The mild stress of chronic prenatal injections may have additive effects on drugs administered during pregnancy to alter brain sexual differentiation.

OBJECTIVE: In order to clarify the effect of the prenatal (PN) treatment of the drug 1,4,6-androstatriene-3,17-dione (ATD) which blocks the conversion of testosterone into estradiol on male sexual behavior of the rats offsprings, from the effect of the mild stress induced by the PN administration of the Propylene glycol (PG), the vehicle used to dissolve ATD.

METHODS: Pregnant Wistar rats were divided into three groups. The CON group did not receive any kind of treatment. The other two groups (PG and ATD) were injected i.p. during gestation (days 11-22) with 0 and 5 mg of ATD, dissolved in 0.1 ml of PG, respectively, doses reported by other authors. Sexual performance of the male pups was analyzed three months later in four successive tests.
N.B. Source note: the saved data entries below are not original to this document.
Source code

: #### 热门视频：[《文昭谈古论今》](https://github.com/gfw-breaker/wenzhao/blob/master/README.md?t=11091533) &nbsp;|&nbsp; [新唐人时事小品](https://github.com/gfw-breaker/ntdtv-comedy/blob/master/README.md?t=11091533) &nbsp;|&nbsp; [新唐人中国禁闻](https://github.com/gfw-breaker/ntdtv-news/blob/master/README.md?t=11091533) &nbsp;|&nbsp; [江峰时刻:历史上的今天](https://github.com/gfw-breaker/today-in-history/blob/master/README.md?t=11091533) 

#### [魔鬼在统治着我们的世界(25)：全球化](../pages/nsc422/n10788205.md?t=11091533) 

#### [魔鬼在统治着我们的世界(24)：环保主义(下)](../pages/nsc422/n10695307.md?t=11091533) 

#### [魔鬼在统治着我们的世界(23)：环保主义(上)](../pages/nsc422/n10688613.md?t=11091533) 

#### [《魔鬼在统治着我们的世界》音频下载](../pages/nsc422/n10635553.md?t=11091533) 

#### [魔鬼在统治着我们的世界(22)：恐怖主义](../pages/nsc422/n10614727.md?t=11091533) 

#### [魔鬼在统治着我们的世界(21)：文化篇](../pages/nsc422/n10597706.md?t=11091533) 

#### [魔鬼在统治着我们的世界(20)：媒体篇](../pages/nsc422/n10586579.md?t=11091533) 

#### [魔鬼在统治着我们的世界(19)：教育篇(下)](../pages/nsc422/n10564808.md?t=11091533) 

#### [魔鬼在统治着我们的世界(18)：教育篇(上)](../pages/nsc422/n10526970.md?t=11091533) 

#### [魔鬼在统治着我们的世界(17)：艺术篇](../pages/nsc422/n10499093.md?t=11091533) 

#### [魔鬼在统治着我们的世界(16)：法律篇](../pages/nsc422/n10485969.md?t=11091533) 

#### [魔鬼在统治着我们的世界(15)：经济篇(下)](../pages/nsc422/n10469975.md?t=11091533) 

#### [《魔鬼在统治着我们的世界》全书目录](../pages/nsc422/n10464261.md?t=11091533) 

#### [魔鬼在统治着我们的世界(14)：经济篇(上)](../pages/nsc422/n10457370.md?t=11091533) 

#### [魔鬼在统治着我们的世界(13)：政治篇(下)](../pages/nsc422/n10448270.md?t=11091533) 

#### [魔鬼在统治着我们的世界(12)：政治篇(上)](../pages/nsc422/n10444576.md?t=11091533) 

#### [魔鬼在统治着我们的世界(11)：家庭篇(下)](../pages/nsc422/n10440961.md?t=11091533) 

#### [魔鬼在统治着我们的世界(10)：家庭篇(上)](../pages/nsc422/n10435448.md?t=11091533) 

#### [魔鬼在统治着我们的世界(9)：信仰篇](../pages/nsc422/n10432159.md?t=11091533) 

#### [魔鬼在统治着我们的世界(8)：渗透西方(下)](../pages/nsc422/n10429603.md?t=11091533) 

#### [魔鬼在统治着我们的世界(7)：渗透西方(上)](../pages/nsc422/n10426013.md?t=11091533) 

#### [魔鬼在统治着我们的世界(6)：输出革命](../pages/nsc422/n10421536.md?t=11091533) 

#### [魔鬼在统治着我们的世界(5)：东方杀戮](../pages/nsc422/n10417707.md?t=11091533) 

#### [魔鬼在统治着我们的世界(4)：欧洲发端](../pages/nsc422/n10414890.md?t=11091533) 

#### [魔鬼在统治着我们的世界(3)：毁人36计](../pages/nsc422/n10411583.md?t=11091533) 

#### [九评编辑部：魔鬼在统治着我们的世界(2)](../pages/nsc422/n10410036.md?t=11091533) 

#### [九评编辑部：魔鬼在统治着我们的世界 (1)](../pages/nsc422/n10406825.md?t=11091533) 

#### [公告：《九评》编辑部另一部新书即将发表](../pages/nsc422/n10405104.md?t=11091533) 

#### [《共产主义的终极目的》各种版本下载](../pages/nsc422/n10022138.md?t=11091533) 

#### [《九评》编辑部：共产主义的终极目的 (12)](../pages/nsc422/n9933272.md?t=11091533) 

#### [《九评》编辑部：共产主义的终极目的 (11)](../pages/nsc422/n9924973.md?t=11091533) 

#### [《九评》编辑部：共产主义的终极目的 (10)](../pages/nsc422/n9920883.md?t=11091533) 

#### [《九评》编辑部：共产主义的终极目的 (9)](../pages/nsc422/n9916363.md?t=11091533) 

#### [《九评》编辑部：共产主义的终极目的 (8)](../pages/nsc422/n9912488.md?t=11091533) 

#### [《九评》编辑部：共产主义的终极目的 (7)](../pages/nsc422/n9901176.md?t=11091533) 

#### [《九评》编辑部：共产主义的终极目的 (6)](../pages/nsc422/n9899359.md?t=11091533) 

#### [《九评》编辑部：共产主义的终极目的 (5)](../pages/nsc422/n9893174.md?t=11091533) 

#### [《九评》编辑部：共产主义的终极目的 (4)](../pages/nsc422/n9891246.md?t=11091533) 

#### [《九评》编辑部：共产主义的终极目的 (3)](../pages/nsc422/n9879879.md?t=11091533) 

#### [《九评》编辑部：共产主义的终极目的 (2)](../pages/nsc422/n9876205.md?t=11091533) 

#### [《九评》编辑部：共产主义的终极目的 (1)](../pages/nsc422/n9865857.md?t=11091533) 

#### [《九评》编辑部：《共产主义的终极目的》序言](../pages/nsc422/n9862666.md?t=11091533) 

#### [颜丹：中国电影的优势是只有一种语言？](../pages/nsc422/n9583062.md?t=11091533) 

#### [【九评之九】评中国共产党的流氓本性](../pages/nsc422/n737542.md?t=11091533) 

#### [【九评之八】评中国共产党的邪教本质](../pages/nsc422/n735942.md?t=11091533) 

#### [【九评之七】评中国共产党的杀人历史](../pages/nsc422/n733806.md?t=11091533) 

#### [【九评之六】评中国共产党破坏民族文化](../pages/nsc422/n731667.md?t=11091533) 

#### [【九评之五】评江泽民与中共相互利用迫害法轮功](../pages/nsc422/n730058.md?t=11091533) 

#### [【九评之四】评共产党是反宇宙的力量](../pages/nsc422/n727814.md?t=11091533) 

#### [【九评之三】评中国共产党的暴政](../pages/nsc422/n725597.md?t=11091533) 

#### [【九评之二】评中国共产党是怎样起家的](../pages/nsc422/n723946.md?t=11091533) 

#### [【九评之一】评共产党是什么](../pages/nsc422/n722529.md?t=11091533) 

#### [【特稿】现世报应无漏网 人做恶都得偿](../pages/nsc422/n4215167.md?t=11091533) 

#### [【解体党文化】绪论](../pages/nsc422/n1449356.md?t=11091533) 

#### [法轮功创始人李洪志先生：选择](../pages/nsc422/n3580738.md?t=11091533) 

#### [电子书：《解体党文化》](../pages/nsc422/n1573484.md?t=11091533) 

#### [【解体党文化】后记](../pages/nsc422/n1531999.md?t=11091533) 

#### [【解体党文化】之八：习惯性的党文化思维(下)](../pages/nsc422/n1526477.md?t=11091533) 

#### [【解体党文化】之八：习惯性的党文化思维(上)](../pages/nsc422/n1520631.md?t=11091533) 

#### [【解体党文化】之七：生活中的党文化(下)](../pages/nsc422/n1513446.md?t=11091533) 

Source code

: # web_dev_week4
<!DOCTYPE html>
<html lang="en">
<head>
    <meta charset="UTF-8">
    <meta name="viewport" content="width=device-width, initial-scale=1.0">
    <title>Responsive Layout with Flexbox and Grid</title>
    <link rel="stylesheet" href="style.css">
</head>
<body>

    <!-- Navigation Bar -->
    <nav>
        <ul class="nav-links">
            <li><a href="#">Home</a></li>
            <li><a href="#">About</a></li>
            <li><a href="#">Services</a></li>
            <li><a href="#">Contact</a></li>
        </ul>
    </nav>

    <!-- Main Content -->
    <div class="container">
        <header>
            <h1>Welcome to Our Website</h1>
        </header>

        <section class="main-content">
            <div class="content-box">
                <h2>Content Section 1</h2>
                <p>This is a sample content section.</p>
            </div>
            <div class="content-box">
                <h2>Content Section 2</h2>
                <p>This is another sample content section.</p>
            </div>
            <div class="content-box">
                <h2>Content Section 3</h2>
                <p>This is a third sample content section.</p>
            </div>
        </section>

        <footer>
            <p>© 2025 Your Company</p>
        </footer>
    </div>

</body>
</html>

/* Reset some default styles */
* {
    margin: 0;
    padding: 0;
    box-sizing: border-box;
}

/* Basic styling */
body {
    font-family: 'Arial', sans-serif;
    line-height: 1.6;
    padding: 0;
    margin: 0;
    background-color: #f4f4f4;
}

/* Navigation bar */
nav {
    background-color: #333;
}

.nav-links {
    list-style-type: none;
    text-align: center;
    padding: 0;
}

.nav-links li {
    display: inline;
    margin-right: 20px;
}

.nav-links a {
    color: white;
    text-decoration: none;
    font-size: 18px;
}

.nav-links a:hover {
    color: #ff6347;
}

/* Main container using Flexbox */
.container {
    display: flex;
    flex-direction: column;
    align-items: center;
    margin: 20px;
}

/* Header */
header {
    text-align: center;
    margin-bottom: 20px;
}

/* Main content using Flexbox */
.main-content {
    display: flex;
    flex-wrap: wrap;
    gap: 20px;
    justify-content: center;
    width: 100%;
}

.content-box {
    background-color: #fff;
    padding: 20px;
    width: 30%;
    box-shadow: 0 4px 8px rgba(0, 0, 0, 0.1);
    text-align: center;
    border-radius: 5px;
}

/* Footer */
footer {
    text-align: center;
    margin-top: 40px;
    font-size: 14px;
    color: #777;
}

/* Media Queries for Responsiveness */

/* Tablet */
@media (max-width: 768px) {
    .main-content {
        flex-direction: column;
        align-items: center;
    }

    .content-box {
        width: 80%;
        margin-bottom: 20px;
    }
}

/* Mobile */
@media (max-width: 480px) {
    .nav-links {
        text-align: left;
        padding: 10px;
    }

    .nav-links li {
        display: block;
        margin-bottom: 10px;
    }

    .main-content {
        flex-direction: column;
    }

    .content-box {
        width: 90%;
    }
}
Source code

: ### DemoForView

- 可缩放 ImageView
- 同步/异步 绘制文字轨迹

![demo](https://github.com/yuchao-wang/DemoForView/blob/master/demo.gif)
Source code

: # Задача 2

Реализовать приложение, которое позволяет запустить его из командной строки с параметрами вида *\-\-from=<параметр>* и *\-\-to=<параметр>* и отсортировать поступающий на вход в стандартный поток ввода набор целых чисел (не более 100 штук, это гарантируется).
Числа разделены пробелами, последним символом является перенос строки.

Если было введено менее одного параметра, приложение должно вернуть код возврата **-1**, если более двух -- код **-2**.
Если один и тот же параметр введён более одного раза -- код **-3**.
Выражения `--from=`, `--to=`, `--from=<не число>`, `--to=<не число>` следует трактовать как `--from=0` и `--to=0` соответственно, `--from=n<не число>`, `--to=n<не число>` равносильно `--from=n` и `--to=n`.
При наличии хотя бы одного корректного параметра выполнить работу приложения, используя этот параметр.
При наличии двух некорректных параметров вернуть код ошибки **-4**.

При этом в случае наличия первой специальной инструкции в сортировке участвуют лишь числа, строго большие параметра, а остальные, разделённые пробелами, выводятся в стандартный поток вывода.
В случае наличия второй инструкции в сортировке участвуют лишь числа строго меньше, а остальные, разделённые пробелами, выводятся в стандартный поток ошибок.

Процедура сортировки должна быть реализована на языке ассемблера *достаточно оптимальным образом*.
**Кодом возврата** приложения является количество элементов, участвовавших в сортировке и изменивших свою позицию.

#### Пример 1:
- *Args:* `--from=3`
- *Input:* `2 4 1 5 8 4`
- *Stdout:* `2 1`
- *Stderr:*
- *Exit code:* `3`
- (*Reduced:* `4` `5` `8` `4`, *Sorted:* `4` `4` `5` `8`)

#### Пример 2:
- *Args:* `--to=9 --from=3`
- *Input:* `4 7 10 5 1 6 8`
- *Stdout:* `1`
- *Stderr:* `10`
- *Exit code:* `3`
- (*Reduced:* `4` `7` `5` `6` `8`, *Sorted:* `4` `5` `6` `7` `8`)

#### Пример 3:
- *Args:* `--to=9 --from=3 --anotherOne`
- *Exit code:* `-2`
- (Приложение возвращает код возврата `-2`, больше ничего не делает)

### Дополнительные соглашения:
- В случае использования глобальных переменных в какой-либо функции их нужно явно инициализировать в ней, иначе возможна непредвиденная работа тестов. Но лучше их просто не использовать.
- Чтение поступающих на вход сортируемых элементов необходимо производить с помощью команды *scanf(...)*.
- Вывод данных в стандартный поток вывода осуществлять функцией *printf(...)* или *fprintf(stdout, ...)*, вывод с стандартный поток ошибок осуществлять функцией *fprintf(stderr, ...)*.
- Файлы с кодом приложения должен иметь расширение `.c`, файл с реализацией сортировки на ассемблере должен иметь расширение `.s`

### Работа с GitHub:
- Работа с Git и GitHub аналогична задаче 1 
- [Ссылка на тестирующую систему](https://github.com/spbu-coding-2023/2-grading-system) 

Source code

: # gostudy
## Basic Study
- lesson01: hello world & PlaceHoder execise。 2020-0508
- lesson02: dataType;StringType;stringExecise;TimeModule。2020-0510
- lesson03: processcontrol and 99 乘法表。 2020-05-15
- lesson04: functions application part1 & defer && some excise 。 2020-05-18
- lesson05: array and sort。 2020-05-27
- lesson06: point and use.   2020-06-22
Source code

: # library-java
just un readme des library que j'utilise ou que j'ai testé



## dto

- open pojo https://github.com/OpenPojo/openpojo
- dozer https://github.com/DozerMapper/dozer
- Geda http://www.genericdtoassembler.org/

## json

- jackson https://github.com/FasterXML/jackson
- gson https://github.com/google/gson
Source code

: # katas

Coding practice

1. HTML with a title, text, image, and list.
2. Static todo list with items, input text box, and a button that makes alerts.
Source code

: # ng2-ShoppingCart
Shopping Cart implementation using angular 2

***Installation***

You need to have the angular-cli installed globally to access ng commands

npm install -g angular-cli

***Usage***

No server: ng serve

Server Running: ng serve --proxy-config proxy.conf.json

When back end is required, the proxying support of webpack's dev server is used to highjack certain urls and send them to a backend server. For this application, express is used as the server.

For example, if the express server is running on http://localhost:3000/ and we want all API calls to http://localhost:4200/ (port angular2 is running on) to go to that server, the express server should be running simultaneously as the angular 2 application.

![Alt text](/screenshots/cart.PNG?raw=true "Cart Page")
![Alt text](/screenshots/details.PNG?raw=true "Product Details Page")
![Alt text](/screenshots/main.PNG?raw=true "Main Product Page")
RESULTS: In the first sexual test of these naive rats, the percentage of males mounting, intromitting, ejaculating and the ejaculation frequency of the ATD group decreased significantly in comparison with the CON group. Also in the first and 4th tests, mounting, intromission and ejaculation latencies, as in the post-ejaculatory refractory period, ATD group, was significantly longer in comparison with the CON group. PG males showed a male sexual behavior (MSB) similar to that observed in the ATD group, but the differences did not reach statistical significance when they were compared with the CON group.

CONCLUSION: We considered that the PN stress induced by the daily administration of PG and ATD, results in a slower execution of the MSB in both groups and avoid distinguish the effect of the ATD. Then chronic PN injections, as a route of administration, could act as mild stressor and may have additive effects on drugs affecting brain sexual differentiation.